Hay algunas respuestas para esforzarse ahora, en el más acá. Aunque los judíos saduceos no admitían la resurrección, eran muy estrictos en la observancia de la ley. Lo hacían porque creían que las desventuras —como la de los ciegos y los leprosos del Evangelio— eran castigo de Dios en esta vida, por haber pecado. Con todo, ¿cómo explicar las desgracias, como las de Job, cuando fueron siempre dechado de piedad?

Aristóteles creía en Dios, pero no en la resurrección. Sin la revelación cristiana, sólo podía constatar la corrupción y desintegración de los cuerpos después de la muerte. Y sin cuerpo, de pervivir las almas, se deshumanizarían.
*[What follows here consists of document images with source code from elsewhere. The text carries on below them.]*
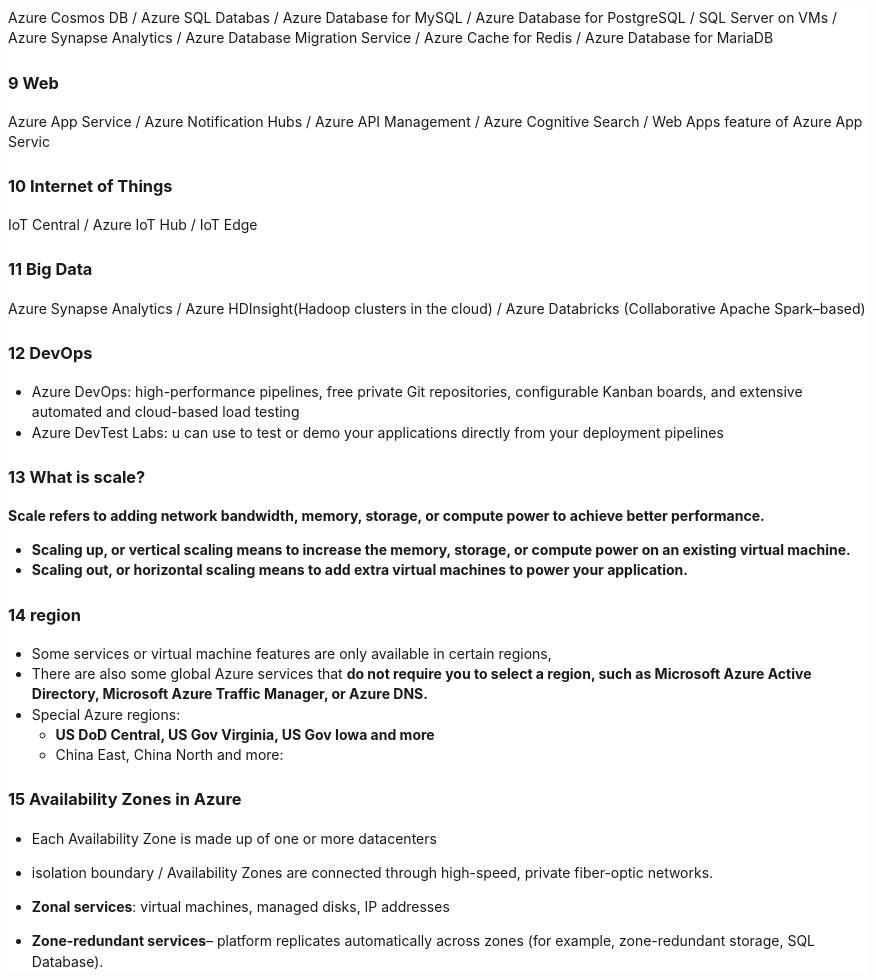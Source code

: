 Azure Cosmos DB / Azure SQL Databas / Azure Database for MySQL / Azure Database for PostgreSQL / SQL Server on VMs / Azure Synapse Analytics / Azure Database Migration Service / Azure Cache for Redis / Azure Database for MariaDB

### 9 Web

Azure App Service / Azure Notification Hubs / Azure API Management / Azure Cognitive Search / Web Apps feature of Azure App Servic

### 10 Internet of Things

IoT Central / Azure IoT Hub / IoT Edge

### 11 Big Data

Azure Synapse Analytics / Azure HDInsight(Hadoop clusters in the cloud) / Azure Databricks (Collaborative Apache Spark–based)

### 12 DevOps

* Azure DevOps: high-performance pipelines, free private Git repositories, configurable Kanban boards, and extensive automated and cloud-based load testing
* Azure DevTest Labs: u can use to test or demo your applications directly from your deployment pipelines

### **13 What is scale?**

**Scale refers to adding network bandwidth, memory, storage, or compute power to achieve better performance.**

* **Scaling up, or vertical scaling means to increase the memory, storage, or compute power on an existing virtual machine.**
* **Scaling out, or horizontal scaling means to add extra virtual machines to power your application.**

### **14 region**

* Some services or virtual machine features are only available in certain regions, 
* There are also some global Azure services that **do not require you to select a region, such as Microsoft Azure Active Directory, Microsoft Azure Traffic Manager, or Azure DNS.**
* Special Azure regions:
	* **US DoD Central, US Gov Virginia, US Gov Iowa and more**
	* China East, China North and more:

### **15 Availability Zones in Azure**

* Each Availability Zone is made up of one or more datacenters  
* isolation boundary / Availability Zones are connected through high-speed, private fiber-optic networks.


* **Zonal services**: virtual machines, managed disks, IP addresses
* **Zone-redundant services**– platform replicates automatically across zones (for example, zone-redundant storage, SQL Database).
Con todo, creía que en esta vida sí había un premio para los buenos: el gozar finalmente de la virtud. Aun así, ¿quién de nosotros, por sí mismos, puede del todo alcanzar la virtud? Y de lograrla, ¿cómo disfrutarla si, en medio de sufrimientos que no faltan, todo se acaba?
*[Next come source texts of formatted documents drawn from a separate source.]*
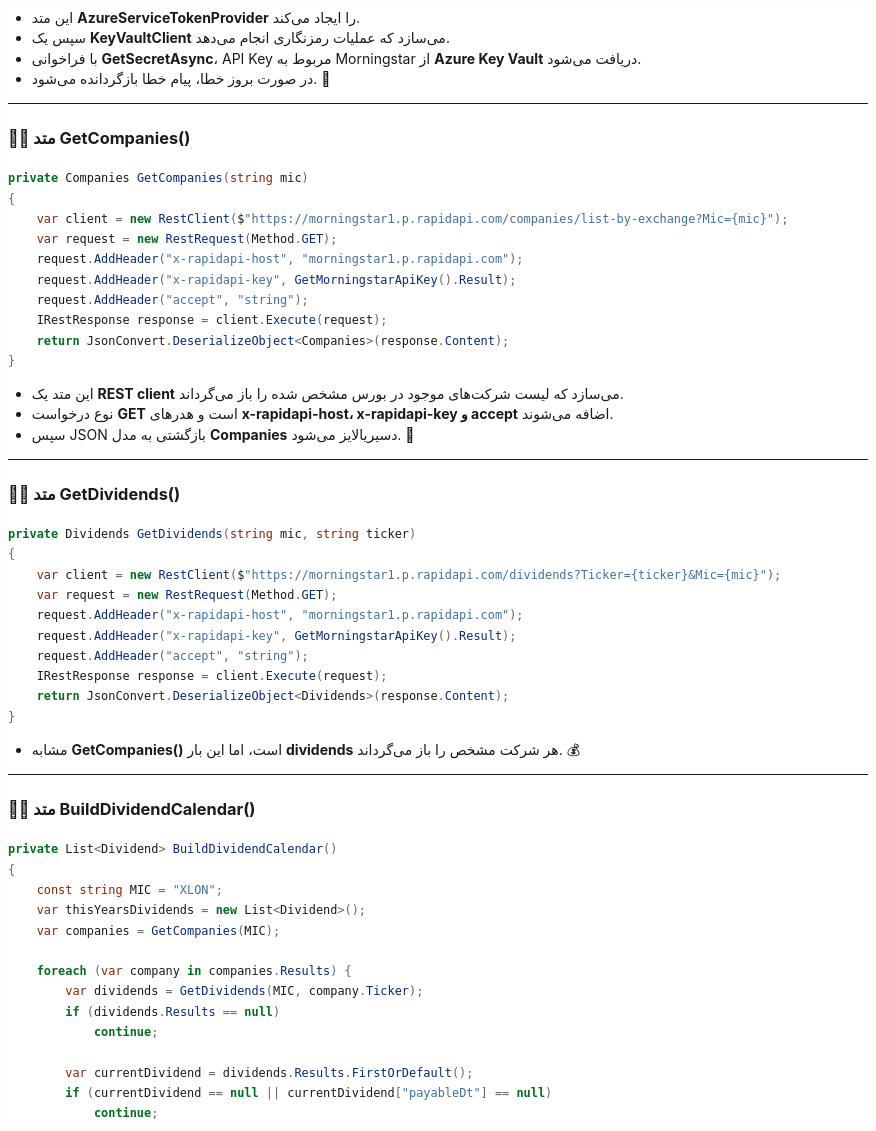 * این متد **AzureServiceTokenProvider** را ایجاد می‌کند.
* سپس یک **KeyVaultClient** می‌سازد که عملیات رمزنگاری انجام می‌دهد.
* با فراخوانی **GetSecretAsync**، API Key مربوط به Morningstar از **Azure Key Vault** دریافت می‌شود.
* در صورت بروز خطا، پیام خطا بازگردانده می‌شود. 🔑

---

### ۳️⃣ متد GetCompanies()

```csharp
private Companies GetCompanies(string mic)
{
    var client = new RestClient($"https://morningstar1.p.rapidapi.com/companies/list-by-exchange?Mic={mic}");
    var request = new RestRequest(Method.GET);
    request.AddHeader("x-rapidapi-host", "morningstar1.p.rapidapi.com");
    request.AddHeader("x-rapidapi-key", GetMorningstarApiKey().Result);
    request.AddHeader("accept", "string");
    IRestResponse response = client.Execute(request);
    return JsonConvert.DeserializeObject<Companies>(response.Content);
}
```

* این متد یک **REST client** می‌سازد که لیست شرکت‌های موجود در بورس مشخص شده را باز می‌گرداند.
* نوع درخواست **GET** است و هدرهای **x-rapidapi-host، x-rapidapi-key و accept** اضافه می‌شوند.
* سپس JSON بازگشتی به مدل **Companies** دسیریالایز می‌شود. 🏢

---

### ۴️⃣ متد GetDividends()

```csharp
private Dividends GetDividends(string mic, string ticker)
{
    var client = new RestClient($"https://morningstar1.p.rapidapi.com/dividends?Ticker={ticker}&Mic={mic}");
    var request = new RestRequest(Method.GET);
    request.AddHeader("x-rapidapi-host", "morningstar1.p.rapidapi.com");
    request.AddHeader("x-rapidapi-key", GetMorningstarApiKey().Result);
    request.AddHeader("accept", "string");
    IRestResponse response = client.Execute(request);
    return JsonConvert.DeserializeObject<Dividends>(response.Content);
}
```

* مشابه **GetCompanies()** است، اما این بار **dividends** هر شرکت مشخص را باز می‌گرداند. 💰

---

### ۵️⃣ متد BuildDividendCalendar()

```csharp
private List<Dividend> BuildDividendCalendar()
{
    const string MIC = "XLON";
    var thisYearsDividends = new List<Dividend>();
    var companies = GetCompanies(MIC);

    foreach (var company in companies.Results) {
        var dividends = GetDividends(MIC, company.Ticker);
        if (dividends.Results == null)
            continue;

        var currentDividend = dividends.Results.FirstOrDefault();
        if (currentDividend == null || currentDividend["payableDt"] == null)
            continue;
```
El consuelo de los epicúreos y de los estoicos fue el carpe diem, el disfrutar el día. Unos lo hacían con los placeres; otros, envaneciéndose por su fortaleza frente a las adversidades; ambos de cualquier modo, ególatras ensimismados, con corazón de piedra respecto al prójimo, no con corazón de carne que se apiada del hermano que sufre, como se le exige al cristiano; ambos, en última instancia, cansados al final por la insatisfacción —¿qué podían esperar de sus limitaciones?— y proclives al suicidio por el sin sentido de sus vidas. Filósofos ateos modernos, como Albert Camus, lo propusieron para poner fin a su “absurda” vida; lo hizo incluso Federico Nietzsche quien, tras su infructuoso esfuerzo por convertirse en “superhombre”, terminó loco. Sin Dios ni resurrección, ¿tiene algún sentido la existencia?
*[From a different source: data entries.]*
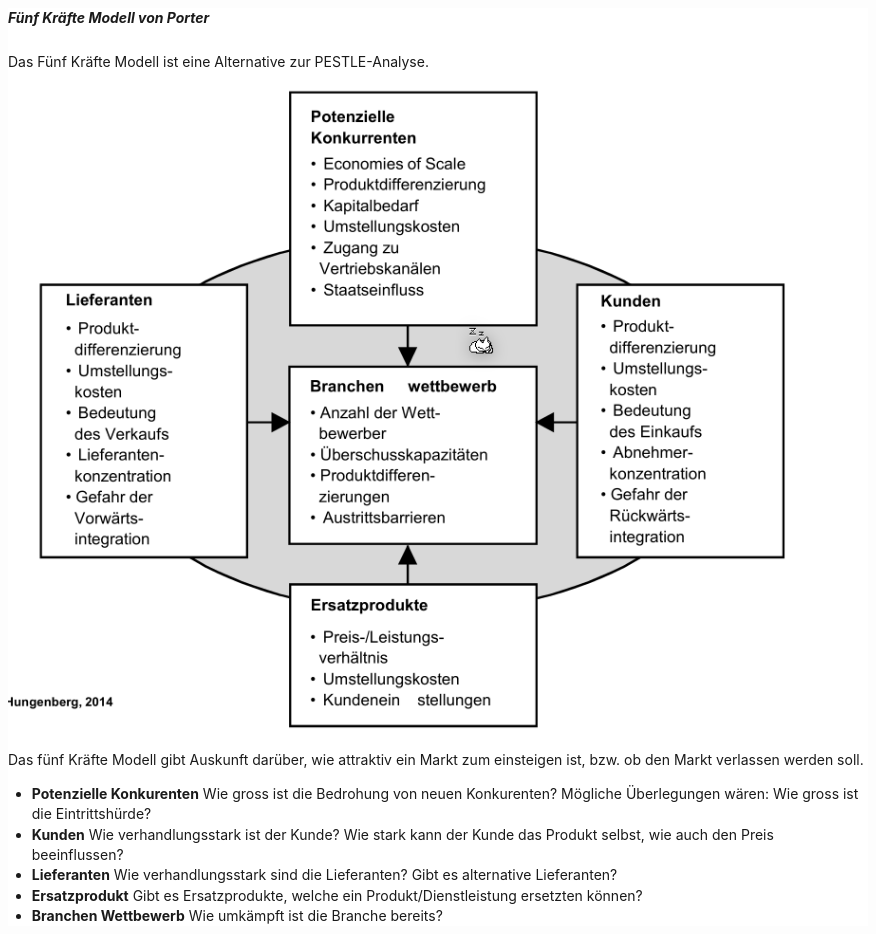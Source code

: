 ##### Fünf Kräfte Modell von Porter

Das Fünf Kräfte Modell ist eine Alternative zur PESTLE-Analyse.

![image-20230303130035163](res/Basics/image-20230303130035163.png)

Das fünf Kräfte Modell gibt Auskunft darüber, wie attraktiv ein Markt zum einsteigen ist, bzw. ob den Markt verlassen werden soll.

* **Potenzielle Konkurenten**
  Wie gross ist die Bedrohung von neuen Konkurenten? Mögliche Überlegungen wären: Wie gross ist die Eintrittshürde?
* **Kunden**
  Wie verhandlungsstark ist der Kunde? Wie stark kann der Kunde das Produkt selbst, wie auch den Preis beeinflussen? 
* **Lieferanten**
  Wie verhandlungsstark sind die Lieferanten? Gibt es alternative Lieferanten?
* **Ersatzprodukt**
  Gibt es Ersatzprodukte, welche ein Produkt/Dienstleistung ersetzten können?
* **Branchen Wettbewerb**
  Wie umkämpft ist die Branche bereits?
Como lo advierte san Agustín de Hipona, «Nos hiciste, Señor, para ti, y nuestro corazón está inquieto, hasta que descanse en ti». Sólo con Dios y su Resurrección, adquiere sentido nuestra existencia.

Sin embargo, no es cualquier resurrección de cuerpos la que da sentido a la vida. He allí los mitos de “momias” egipcias, de “vampiros” en Transilvania y de “zombis” en Haití. Sus cuerpos decadentes no serían sino una tortura interminable para cualquiera. Son, ciertamente, motivos para películas de monstruos. No pensemos ni siquiera en la reencarnación: ¿te gustaría convertirte, tras morir, en cucaracha?

Es la Resurrección de Nuestro Señor la que nos restaura la Vida, y una vida plena. Inscritos en el Cuerpo de Cristo, la eternidad será un gozo completo y buenaventura.

Pero para que sea así, hay que permitirle a Dios que nos inserte en ese Cuerpo suyo, ya, desde ahora, y vivir el aquí, en todo momento, como Jesús mismo lo hizo: haciendo el bien, y amando a Dios y al prójimo.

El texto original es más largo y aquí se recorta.